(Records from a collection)
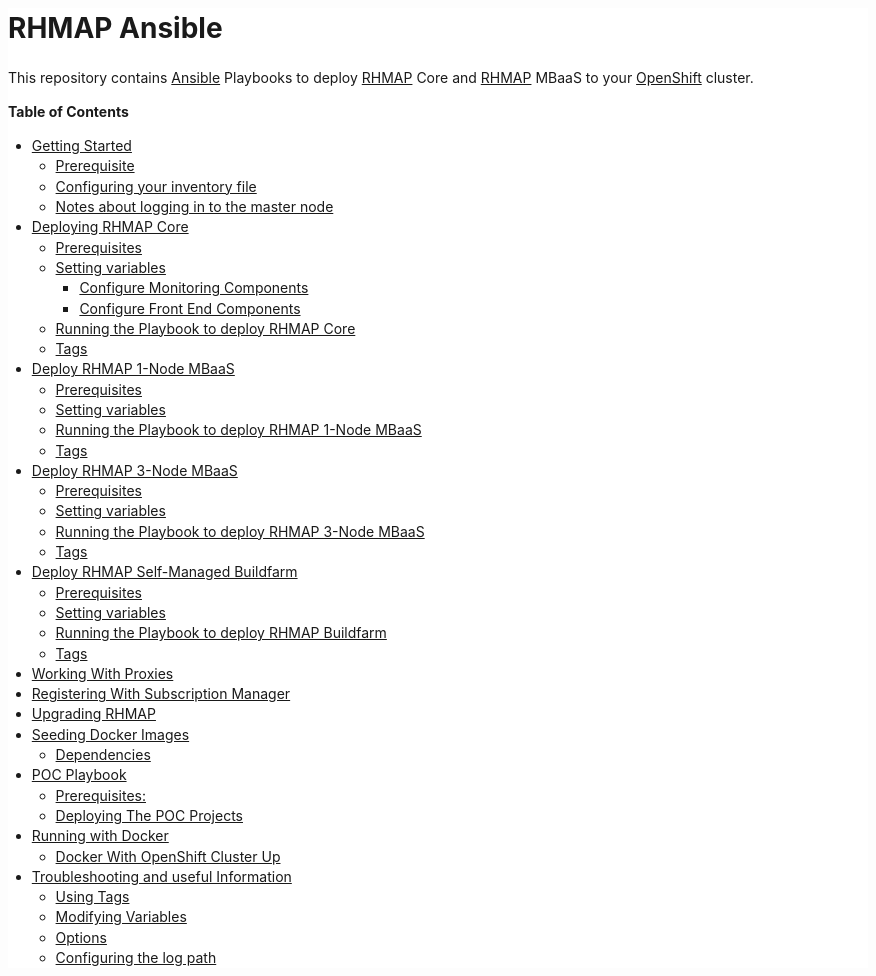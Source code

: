 
# RHMAP Ansible

This repository contains [Ansible](https://www.ansible.com) Playbooks to deploy [RHMAP](https://www.redhat.com/en/technologies/mobile/application-platform) Core and [RHMAP](https://www.redhat.com/en/technologies/mobile/application-platform) MBaaS to your [OpenShift](https://www.openshift.com/container-platform/) cluster.




**Table of Contents**

- [Getting Started](#getting-started)
  - [Prerequisite](#prerequisite)
  - [Configuring your inventory file](#configuring-your-inventory-file)
  - [Notes about logging in to the master node](#notes-about-logging-in-to-the-master-node)
- [Deploying RHMAP Core](#deploying-rhmap-core)
  - [Prerequisites](#prerequisites)
  - [Setting variables](#setting-variables)
    - [Configure Monitoring Components](#configure-monitoring-components)
    - [Configure Front End Components](#configure-front-end-components)
  - [Running the Playbook to deploy RHMAP Core](#running-the-playbook-to-deploy-rhmap-core)
  - [Tags](#tags)
- [Deploy RHMAP 1-Node MBaaS](#deploy-rhmap-1-node-mbaas)
  - [Prerequisites](#prerequisites-1)
  - [Setting variables](#setting-variables-1)
  - [Running the Playbook to deploy RHMAP 1-Node MBaaS](#running-the-playbook-to-deploy-rhmap-1-node-mbaas)
  - [Tags](#tags-1)
- [Deploy RHMAP 3-Node MBaaS](#deploy-rhmap-3-node-mbaas)
    - [Prerequisites](#prerequisites-2)
    - [Setting variables](#setting-variables-2)
    - [Running the Playbook to deploy RHMAP 3-Node MBaaS](#running-the-playbook-to-deploy-rhmap-3-node-mbaas)
    - [Tags](#tags-2)
- [Deploy RHMAP Self-Managed Buildfarm](#deploy-rhmap-self-managed-buildfarm)
  - [Prerequisites](#prerequisites-3)
  - [Setting variables](#setting-variables-3)
  - [Running the Playbook to deploy RHMAP Buildfarm](#running-the-playbook-to-deploy-rhmap-buildfarm)
  - [Tags](#tags-3)
- [Working With Proxies](#working-with-proxies)
- [Registering With Subscription Manager](#registering-with-subscription-manager)
- [Upgrading RHMAP](#upgrading-rhmap)
- [Seeding Docker Images](#seeding-docker-images)
  - [Dependencies](#dependencies)
- [POC Playbook](#poc-playbook)
  - [Prerequisites:](#prerequisites)
  - [Deploying The POC Projects](#deploying-the-poc-projects)
- [Running with Docker](#running-with-docker)
  - [Docker With OpenShift Cluster Up](#docker-with-openshift-cluster-up)
- [Troubleshooting and useful Information](#troubleshooting-and-useful-information)
  - [Using Tags](#using-tags)
  - [Modifying Variables](#modifying-variables)
  - [Options](#options)
  - [Configuring the log path](#configuring-the-log-path)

> _Problem details_: Nothing but the lines from the first line of the records above to the line with "- [Running the Playbook to deploy RHMAP 1-Node", inclusive, should be transcribed exactly, and the pictures must be left out.

> _Response to this exercise_:
Source code

: 
# RHMAP Ansible

This repository contains [Ansible](https://www.ansible.com) Playbooks to deploy [RHMAP](https://www.redhat.com/en/technologies/mobile/application-platform) Core and [RHMAP](https://www.redhat.com/en/technologies/mobile/application-platform) MBaaS to your [OpenShift](https://www.openshift.com/container-platform/) cluster.




**Table of Contents**

- [Getting Started](#getting-started)
  - [Prerequisite](#prerequisite)
  - [Configuring your inventory file](#configuring-your-inventory-file)
  - [Notes about logging in to the master node](#notes-about-logging-in-to-the-master-node)
- [Deploying RHMAP Core](#deploying-rhmap-core)
  - [Prerequisites](#prerequisites)
  - [Setting variables](#setting-variables)
    - [Configure Monitoring Components](#configure-monitoring-components)
    - [Configure Front End Components](#configure-front-end-components)
  - [Running the Playbook to deploy RHMAP Core](#running-the-playbook-to-deploy-rhmap-core)
  - [Tags](#tags)
- [Deploy RHMAP 1-Node MBaaS](#deploy-rhmap-1-node-mbaas)
  - [Prerequisites](#prerequisites-1)
  - [Setting variables](#setting-variables-1)
  - [Running the Playbook to deploy RHMAP 1-Node MBaaS](#running-the-playbook-to-deploy-rhmap-1-node-mbaas)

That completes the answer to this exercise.